Il faut dire que tout ceci n’est pas sans précédent, là encore. Il faudrait parler du rôle de la jeune BBC face à la grève générale de 1926 ; à celui du Daily Mail et sa fausse « lettre de Zinoviev » aux travaillistes à la veille des élections d’octobre 1924 ; aux rumeurs d’espionnage pour le compte de l’URSS dirigées contre le Premier ministre travailliste, Harold Wilson, à la fin des années 1960.

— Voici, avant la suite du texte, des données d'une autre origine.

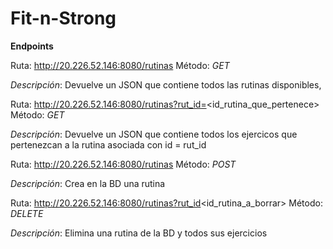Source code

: # Fit-n-Strong

**Endpoints**

Ruta: http://20.226.52.146:8080/rutinas Método: *GET*

*Descripción*: Devuelve un JSON que contiene todos las rutinas disponibles,

Ruta: http://20.226.52.146:8080/rutinas?rut_id=<id_rutina_que_pertenece> Método: *GET*

*Descripción*: Devuelve un JSON que contiene todos los ejercicos que pertenezcan a la rutina asociada con id = rut_id

Ruta: http://20.226.52.146:8080/rutinas Método: *POST*

*Descripción*: Crea en la BD una rutina

Ruta: http://20.226.52.146:8080/rutinas?rut_id<id_rutina_a_borrar> Método: *DELETE*

*Descripción*: Elimina una rutina de la BD y todos sus ejercicios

Les années 1980 représentent un seuil dans cette histoire et dans les années 1990, on peut parler d’un basculement et d’un délitement de tout l’héritage ouvrier du XXe siècle et de cette espèce de pilier syndical de l’État britannique d’après-guerre – il y avait quand même 13 200 000 syndiqués en 1980 ! Au gré de la désindustrialisation, de la montée du chômage de masse et des lois antisyndicales, il y a un reflux de cette construction sociale et politique gigantesque, centrale dans la culture politique britannique, et ce reflux devient une véritable relégation symbolique dans des médias appliqués à célébrer la nouveauté de la fin de la guerre froide et de la disparition des bastions du monde ouvrier le plus familier.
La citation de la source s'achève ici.